• _Aim of the exercise_
Would you repeat the listing exactly, without any of its images?

• _Task data_
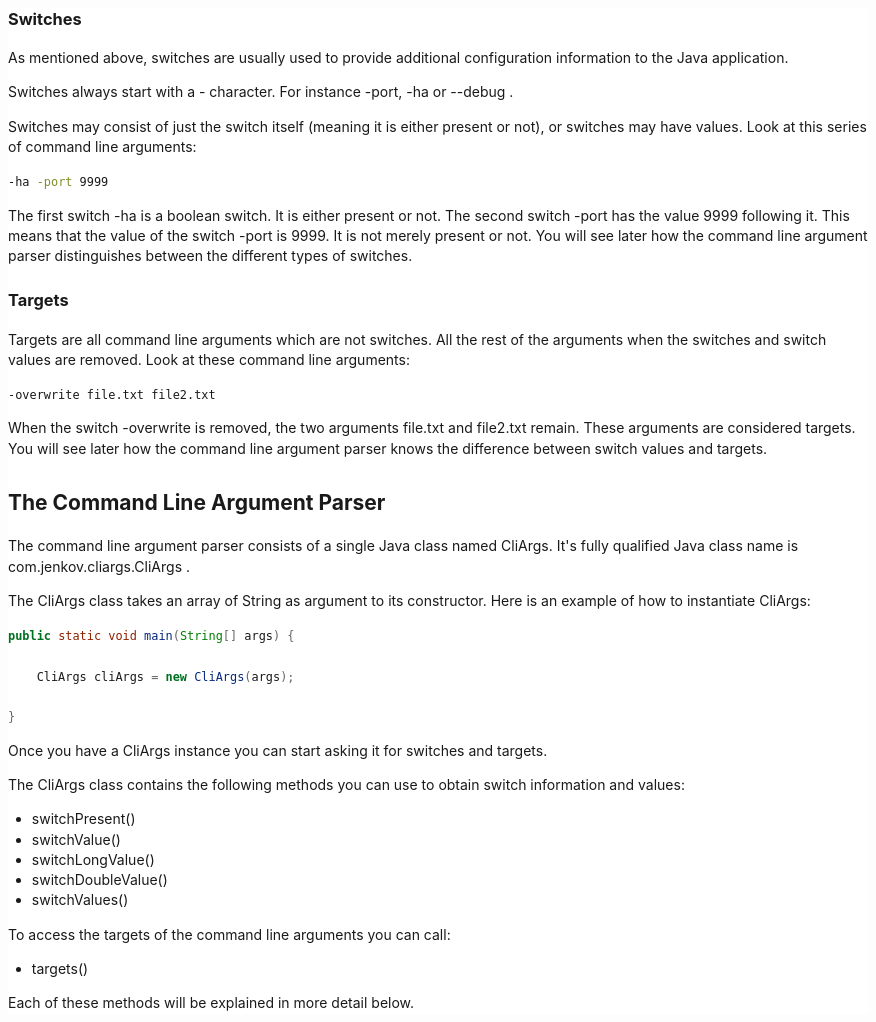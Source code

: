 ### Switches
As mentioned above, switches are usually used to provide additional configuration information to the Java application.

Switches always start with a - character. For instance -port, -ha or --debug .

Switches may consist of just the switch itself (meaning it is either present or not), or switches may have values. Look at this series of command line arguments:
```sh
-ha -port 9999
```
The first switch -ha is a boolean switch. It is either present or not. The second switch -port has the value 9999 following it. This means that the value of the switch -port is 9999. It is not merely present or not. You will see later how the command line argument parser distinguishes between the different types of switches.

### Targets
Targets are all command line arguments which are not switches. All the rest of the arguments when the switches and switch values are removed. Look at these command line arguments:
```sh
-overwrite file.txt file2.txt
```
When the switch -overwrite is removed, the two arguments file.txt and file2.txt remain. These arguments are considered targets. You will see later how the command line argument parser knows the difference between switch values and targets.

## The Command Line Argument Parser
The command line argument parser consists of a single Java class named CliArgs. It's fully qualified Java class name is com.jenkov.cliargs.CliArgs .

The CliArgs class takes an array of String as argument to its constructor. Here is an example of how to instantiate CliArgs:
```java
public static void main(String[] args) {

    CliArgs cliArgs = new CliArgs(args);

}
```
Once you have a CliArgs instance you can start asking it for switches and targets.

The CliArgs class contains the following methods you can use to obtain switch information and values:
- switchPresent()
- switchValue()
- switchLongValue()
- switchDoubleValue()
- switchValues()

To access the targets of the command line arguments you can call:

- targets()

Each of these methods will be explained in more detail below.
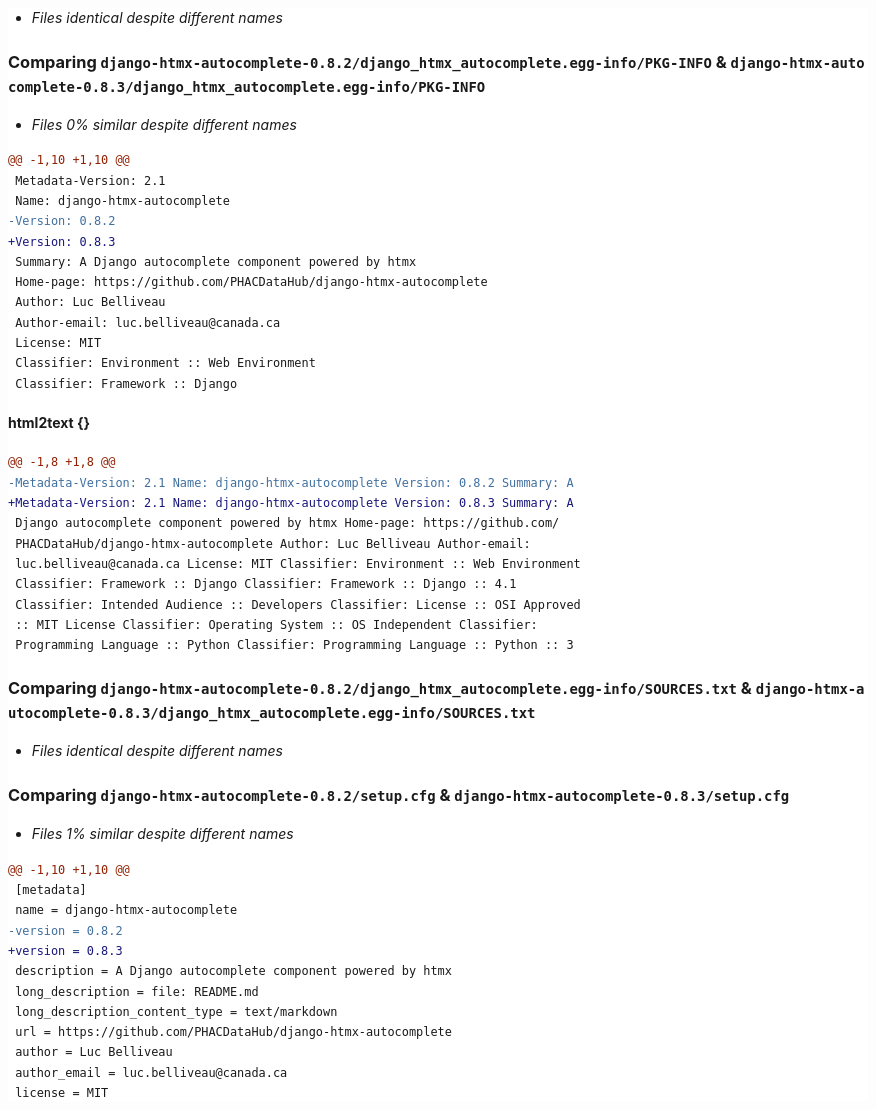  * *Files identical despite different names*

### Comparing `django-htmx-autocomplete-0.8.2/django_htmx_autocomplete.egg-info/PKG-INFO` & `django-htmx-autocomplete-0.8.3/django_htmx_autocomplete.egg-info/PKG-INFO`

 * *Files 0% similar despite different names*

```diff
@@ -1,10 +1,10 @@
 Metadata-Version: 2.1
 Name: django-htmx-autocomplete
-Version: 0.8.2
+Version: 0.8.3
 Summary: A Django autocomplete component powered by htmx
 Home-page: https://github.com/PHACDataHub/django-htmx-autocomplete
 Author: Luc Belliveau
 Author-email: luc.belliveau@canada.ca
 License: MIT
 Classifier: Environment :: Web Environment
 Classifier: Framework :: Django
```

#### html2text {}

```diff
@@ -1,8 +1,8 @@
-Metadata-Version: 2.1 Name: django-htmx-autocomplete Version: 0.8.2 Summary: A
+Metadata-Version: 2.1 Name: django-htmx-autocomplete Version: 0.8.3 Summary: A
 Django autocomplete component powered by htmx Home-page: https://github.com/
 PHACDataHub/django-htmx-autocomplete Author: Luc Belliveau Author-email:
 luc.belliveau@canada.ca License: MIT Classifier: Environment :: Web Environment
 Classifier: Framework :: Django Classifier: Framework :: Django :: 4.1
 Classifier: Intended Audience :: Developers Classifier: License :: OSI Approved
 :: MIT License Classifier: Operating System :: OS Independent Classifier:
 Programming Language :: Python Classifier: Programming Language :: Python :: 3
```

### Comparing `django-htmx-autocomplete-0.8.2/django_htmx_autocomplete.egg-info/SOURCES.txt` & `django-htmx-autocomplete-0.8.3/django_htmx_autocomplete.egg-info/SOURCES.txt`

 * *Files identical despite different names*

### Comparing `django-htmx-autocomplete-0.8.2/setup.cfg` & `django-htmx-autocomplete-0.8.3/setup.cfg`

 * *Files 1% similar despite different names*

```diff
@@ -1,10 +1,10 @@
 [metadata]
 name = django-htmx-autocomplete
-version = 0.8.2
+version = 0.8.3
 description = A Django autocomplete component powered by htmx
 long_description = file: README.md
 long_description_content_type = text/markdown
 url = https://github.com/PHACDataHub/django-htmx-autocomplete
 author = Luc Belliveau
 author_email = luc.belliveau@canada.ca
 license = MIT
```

• _Your response_
Source code

: ### Switches
As mentioned above, switches are usually used to provide additional configuration information to the Java application.

Switches always start with a - character. For instance -port, -ha or --debug .

Switches may consist of just the switch itself (meaning it is either present or not), or switches may have values. Look at this series of command line arguments:
```sh
-ha -port 9999
```
The first switch -ha is a boolean switch. It is either present or not. The second switch -port has the value 9999 following it. This means that the value of the switch -port is 9999. It is not merely present or not. You will see later how the command line argument parser distinguishes between the different types of switches.

### Targets
Targets are all command line arguments which are not switches. All the rest of the arguments when the switches and switch values are removed. Look at these command line arguments:
```sh
-overwrite file.txt file2.txt
```
When the switch -overwrite is removed, the two arguments file.txt and file2.txt remain. These arguments are considered targets. You will see later how the command line argument parser knows the difference between switch values and targets.

## The Command Line Argument Parser
The command line argument parser consists of a single Java class named CliArgs. It's fully qualified Java class name is com.jenkov.cliargs.CliArgs .

The CliArgs class takes an array of String as argument to its constructor. Here is an example of how to instantiate CliArgs:
```java
public static void main(String[] args) {

    CliArgs cliArgs = new CliArgs(args);

}
```
Once you have a CliArgs instance you can start asking it for switches and targets.

The CliArgs class contains the following methods you can use to obtain switch information and values:
- switchPresent()
- switchValue()
- switchLongValue()
- switchDoubleValue()
- switchValues()

To access the targets of the command line arguments you can call:

- targets()

Each of these methods will be explained in more detail below.
  * *Files identical despite different names*

### Comparing `django-htmx-autocomplete-0.8.2/django_htmx_autocomplete.egg-info/PKG-INFO` & `django-htmx-autocomplete-0.8.3/django_htmx_autocomplete.egg-info/PKG-INFO`

 * *Files 0% similar despite different names*

```diff
@@ -1,10 +1,10 @@
 Metadata-Version: 2.1
 Name: django-htmx-autocomplete
-Version: 0.8.2
+Version: 0.8.3
 Summary: A Django autocomplete component powered by htmx
 Home-page: https://github.com/PHACDataHub/django-htmx-autocomplete
 Author: Luc Belliveau
 Author-email: luc.belliveau@canada.ca
 License: MIT
 Classifier: Environment :: Web Environment
 Classifier: Framework :: Django
```

#### html2text {}

```diff
@@ -1,8 +1,8 @@
-Metadata-Version: 2.1 Name: django-htmx-autocomplete Version: 0.8.2 Summary: A
+Metadata-Version: 2.1 Name: django-htmx-autocomplete Version: 0.8.3 Summary: A
 Django autocomplete component powered by htmx Home-page: https://github.com/
 PHACDataHub/django-htmx-autocomplete Author: Luc Belliveau Author-email:
 luc.belliveau@canada.ca License: MIT Classifier: Environment :: Web Environment
 Classifier: Framework :: Django Classifier: Framework :: Django :: 4.1
 Classifier: Intended Audience :: Developers Classifier: License :: OSI Approved
 :: MIT License Classifier: Operating System :: OS Independent Classifier:
 Programming Language :: Python Classifier: Programming Language :: Python :: 3
```

### Comparing `django-htmx-autocomplete-0.8.2/django_htmx_autocomplete.egg-info/SOURCES.txt` & `django-htmx-autocomplete-0.8.3/django_htmx_autocomplete.egg-info/SOURCES.txt`

 * *Files identical despite different names*

### Comparing `django-htmx-autocomplete-0.8.2/setup.cfg` & `django-htmx-autocomplete-0.8.3/setup.cfg`

 * *Files 1% similar despite different names*

```diff
@@ -1,10 +1,10 @@
 [metadata]
 name = django-htmx-autocomplete
-version = 0.8.2
+version = 0.8.3
 description = A Django autocomplete component powered by htmx
 long_description = file: README.md
 long_description_content_type = text/markdown
 url = https://github.com/PHACDataHub/django-htmx-autocomplete
 author = Luc Belliveau
 author_email = luc.belliveau@canada.ca
 license = MIT
```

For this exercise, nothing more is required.